His father, the school principal, reported the attack to police after the school board's superintendent opted for a light penalty. He was ultimately forced out of his job, and the family had to leave town to escape harassment, according to Bloomberg.

Students protested against the victim at school, put "Go to Hell" stickers on his locker and wore T-shirts that supported the perpetrators. … "Nobody would help us," said the victim's father.

The story went on to describe an increase in sexually abusive hazing rituals by boys' sports teams. In one case, an Illinois team allegedly sodomized players with sticks and their fingers with the support of their coach, who has been arrested on three misdemeanor charges.

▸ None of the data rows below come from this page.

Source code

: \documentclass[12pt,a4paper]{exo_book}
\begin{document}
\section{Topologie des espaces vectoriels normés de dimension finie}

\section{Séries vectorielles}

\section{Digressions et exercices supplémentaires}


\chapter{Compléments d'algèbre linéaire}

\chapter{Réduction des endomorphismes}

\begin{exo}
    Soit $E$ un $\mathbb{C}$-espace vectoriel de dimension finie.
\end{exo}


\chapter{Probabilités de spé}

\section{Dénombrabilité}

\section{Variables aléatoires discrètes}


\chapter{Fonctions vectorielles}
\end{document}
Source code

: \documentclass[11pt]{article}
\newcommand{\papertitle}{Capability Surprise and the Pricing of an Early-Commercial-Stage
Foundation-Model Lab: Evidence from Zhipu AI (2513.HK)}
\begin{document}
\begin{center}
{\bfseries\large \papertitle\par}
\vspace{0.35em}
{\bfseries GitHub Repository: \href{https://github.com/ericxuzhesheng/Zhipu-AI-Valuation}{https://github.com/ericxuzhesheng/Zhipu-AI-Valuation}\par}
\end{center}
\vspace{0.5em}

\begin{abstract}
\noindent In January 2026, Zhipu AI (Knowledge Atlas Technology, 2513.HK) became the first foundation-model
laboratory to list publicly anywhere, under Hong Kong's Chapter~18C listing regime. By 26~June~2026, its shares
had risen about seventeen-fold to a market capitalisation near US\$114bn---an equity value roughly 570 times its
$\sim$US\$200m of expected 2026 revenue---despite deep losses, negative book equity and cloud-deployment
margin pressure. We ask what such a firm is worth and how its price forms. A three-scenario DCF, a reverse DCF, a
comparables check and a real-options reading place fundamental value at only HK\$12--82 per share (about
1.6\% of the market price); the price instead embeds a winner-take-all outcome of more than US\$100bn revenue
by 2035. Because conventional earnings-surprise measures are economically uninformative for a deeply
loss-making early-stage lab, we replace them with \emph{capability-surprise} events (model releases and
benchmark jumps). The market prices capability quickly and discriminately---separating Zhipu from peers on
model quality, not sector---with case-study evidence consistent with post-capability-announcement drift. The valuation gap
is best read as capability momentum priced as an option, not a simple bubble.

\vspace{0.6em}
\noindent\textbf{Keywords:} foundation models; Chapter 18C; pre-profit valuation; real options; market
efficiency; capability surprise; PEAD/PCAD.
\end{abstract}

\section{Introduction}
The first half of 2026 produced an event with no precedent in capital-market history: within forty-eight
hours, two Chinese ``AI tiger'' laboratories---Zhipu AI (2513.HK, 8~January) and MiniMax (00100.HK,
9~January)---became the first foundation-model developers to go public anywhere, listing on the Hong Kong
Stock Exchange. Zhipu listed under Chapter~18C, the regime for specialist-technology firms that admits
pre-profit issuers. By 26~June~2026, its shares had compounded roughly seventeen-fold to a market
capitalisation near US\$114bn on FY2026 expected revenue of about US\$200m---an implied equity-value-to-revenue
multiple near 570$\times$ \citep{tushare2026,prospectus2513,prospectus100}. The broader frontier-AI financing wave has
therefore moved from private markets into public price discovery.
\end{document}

These cases, including the one in Steubenville, all center on sadistic expressions of power and bonding through antisocial behavior. The worst enablers respect the perpetrators as winners, and see the victims as weak, unable to protect themselves and, if they speak out, as whiney threats to a competitive culture.

The girl in Ohio and the boy in Colorado were treated very similarly. Shortly after the guilty verdicts came down in Steubenville, two girls were arrested for threatening the victim. In Norwood, Colo., a mother of one of the accused allegedly paid to print up T-shirts supporting him and his cohorts. A waitress interviewed in the town told Bloomberg: "How you going to be tough if you don't get bullied sometimes?"

All of it sounds reminiscent of the rape case in Glen Ridge, N.J., where a group of football players assaulted a mentally impaired girl with a broomstick and a baseball bat. She was maligned as promiscuous. One athlete, who did not participate, was labeled a snitch after hearing about the rape and ultimately reporting it.  

The Glen Ridge rape occurred 24 years ago, and the convictions came down almost 20 years to the day before the Steubenville verdict. It's tempting to say nothing has changed, but that's probably not true. If Bloomberg's research is accurate, the problem has expanded. The girl in Steubenville found justice fairly quickly, but only because her assailants performed for a camera.

Williams surely doesn't want to be one of the enablers, using her enormous influence to bully victims into silence. Since the Rolling Stone interview went public, she has contacted the Steubenville victim and her mother, whose family spokesman praised the tennis star for apologizing and for her interest in speaking out against rape.

We could parse her two apologies endlessly, the flaws of the first one clearly necessitating the second. We could demand to know what exactly she plans to do to speak out against rape, other than to make statements that protect her marketability as an athlete and preserve her image as a strong woman.

But, as the Bloomberg report shows, this issue requires a lot more than scrutinizing celebrities, and it is not even exclusively about women. It demeans the topic to keep discussing it through the prism of a tennis star.

If the thirst for women tearing down women must be satisfied, then let's fill up on the boyfriend gossip. It can all be found in the shallow end of this information pool. There isn't a deep end.